A home under construction in Buda, Texas
Easy monetary and fiscal policy, post-pandemic, has helped fuel a 20 per cent US house price inflation, but consumer confidence has dropped © Sergio Flores/Bloomberg

The writer is co-founder and chief investment strategist at Absolute Strategy Research. David Bowers contributed to this article

Investors are desperate for signals about any “pivot” by the Federal Reserve. It may be that US housing will be more important in forcing the Fed to ease than either inflation, or unemployment.

Over the last century, housing has helped define the swings in the economic cycle, being a key driver of investment, employment, and consumption (especially white goods). As one recent research paper put it. “Housing IS the Business Cycle”.

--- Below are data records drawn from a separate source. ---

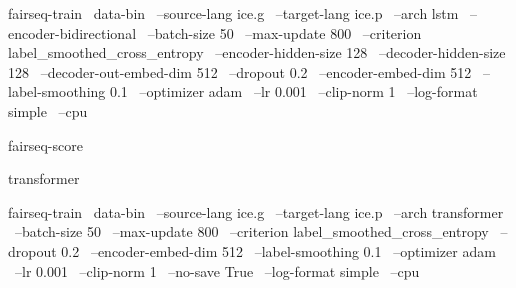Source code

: fairseq-train \
    data-bin \
    --source-lang ice.g \
    --target-lang ice.p \
    --arch lstm \
    --encoder-bidirectional \
    --batch-size 50 \
    --max-update 800 \
    --criterion label_smoothed_cross_entropy \
    --encoder-hidden-size 128 \
    --decoder-hidden-size 128 \
    --decoder-out-embed-dim 512 \
    --dropout 0.2 \
    --encoder-embed-dim 512 \
    --label-smoothing 0.1 \
    --optimizer adam \
    --lr 0.001 \
    --clip-norm 1 \
    --log-format simple \
    --cpu


fairseq-score

transformer


fairseq-train \
    data-bin \
    --source-lang ice.g \
    --target-lang ice.p \
    --arch transformer \
    --batch-size 50 \
    --max-update 800 \
    --criterion label_smoothed_cross_entropy \
    --dropout 0.2 \
    --encoder-embed-dim 512 \
    --label-smoothing 0.1 \
    --optimizer adam \
    --lr 0.001 \
    --clip-norm 1 \
    --no-save True \
    --log-format simple \
    --cpu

Easy monetary and fiscal policy, post-pandemic, has helped fuel 20 per cent US house price inflation (the fastest seen since December 1946). Three-year house price inflation of 46 per cent in nominal terms and 28 per cent in real terms has only been matched by the bubbles of the early 1980s and mid-2000s in the past 70 years. However, these “good times” for US housing look to be ending as property faces a perfect storm of rising financing costs, squeezed demand and increased supply.

Investors often focus on mortgage rates and refinancing activity as key drivers of housing demand, but trends in real income tended to play a bigger role. These are being squeezed by the rise in CPI inflation. The US house price to income ratio is now at a postwar high of 4.8x, and with financing costs rising, affordability is at its lowest since just before the subprime crisis. Consumer confidence about this being “a good time to buy a house” is now lower than at any time since 1980. But just as demand is being challenged, the potential supply (homes started but not completed) is at record highs.

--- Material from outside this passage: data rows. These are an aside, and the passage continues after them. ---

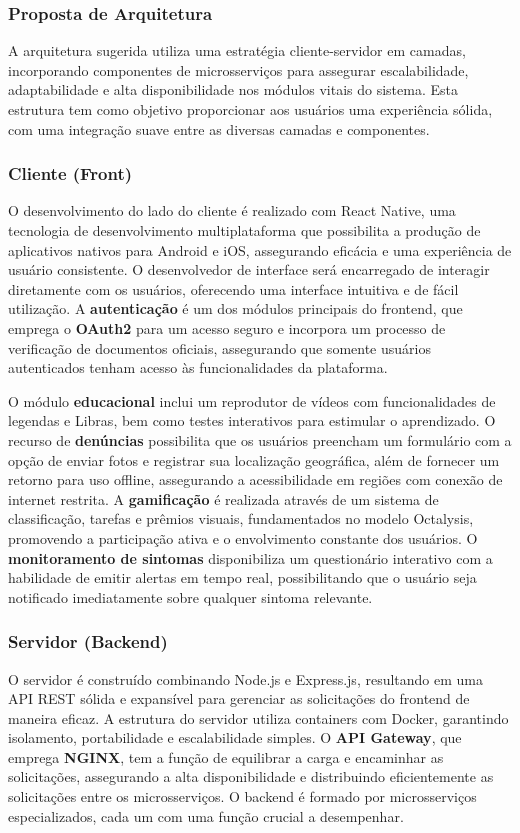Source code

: \documentclass[a4paper, 12pt]{article}
\begin{document}
\subsubsection{Proposta de Arquitetura}

A arquitetura sugerida utiliza uma estratégia cliente-servidor em camadas, incorporando componentes de microsserviços para assegurar escalabilidade, adaptabilidade e alta disponibilidade nos módulos vitais do sistema. Esta estrutura tem como objetivo proporcionar aos usuários uma experiência sólida, com uma integração suave entre as diversas camadas e componentes.

\subsubsection{Cliente (Front)}
 
 O desenvolvimento do lado do cliente é realizado com React Native, uma tecnologia de desenvolvimento multiplataforma que possibilita a produção de aplicativos nativos para Android e iOS, assegurando eficácia e uma experiência de usuário consistente.  O desenvolvedor de interface será encarregado de interagir diretamente com os usuários, oferecendo uma interface intuitiva e de fácil utilização.  A \textbf{autenticação} é um dos módulos principais do frontend, que emprega o \textbf{OAuth2} para um acesso seguro e incorpora um processo de verificação de documentos oficiais, assegurando que somente usuários autenticados tenham acesso às funcionalidades da plataforma.
 
O módulo \textbf{educacional} inclui um reprodutor de vídeos com funcionalidades de legendas e Libras, bem como testes interativos para estimular o aprendizado.  O recurso de \textbf{denúncias} possibilita que os usuários preencham um formulário com a opção de enviar fotos e registrar sua localização geográfica, além de fornecer um retorno para uso offline, assegurando a acessibilidade em regiões com conexão de internet restrita.  A \textbf{gamificação} é realizada através de um sistema de classificação, tarefas e prêmios visuais, fundamentados no modelo Octalysis, promovendo a participação ativa e o envolvimento constante dos usuários.  O \textbf{monitoramento de sintomas} disponibiliza um questionário interativo com a habilidade de emitir alertas em tempo real, possibilitando que o usuário seja notificado imediatamente sobre qualquer sintoma relevante.

\subsubsection{Servidor (Backend)}
 O servidor é construído combinando Node.js e Express.js, resultando em uma API REST sólida e expansível para gerenciar as solicitações do frontend de maneira eficaz.  A estrutura do servidor utiliza containers com Docker, garantindo isolamento, portabilidade e escalabilidade simples.  O \textbf{API Gateway}, que emprega \textbf{NGINX}, tem a função de equilibrar a carga e encaminhar as solicitações, assegurando a alta disponibilidade e distribuindo eficientemente as solicitações entre os microsserviços.  O backend é formado por microsserviços especializados, cada um com uma função crucial a desempenhar.
 
\end{document}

The consequences of this demand/supply imbalance are beginning to emerge. New home sales of 511,000 in July were down almost 50 per cent from two years earlier. At the same time, the National Association of Home Builders index has fallen faster this year than at any time other than the start of the pandemic.

The importance for the real economy is that new home sales lead housing starts. If starts slow by 600,000 in the next 12 months to below 1mn (as our models suggest), this could cut about 1.5 per cent from US gross domestic product.

Slower new home sales pushed the inventory/sales ratio up to 10.9 months of supply in July. These inventories typically lead unemployment, suggesting that the unemployment rate could be more than 5 per cent in 18 months’ time — definitely not the “soft landing” hoped for by many investors.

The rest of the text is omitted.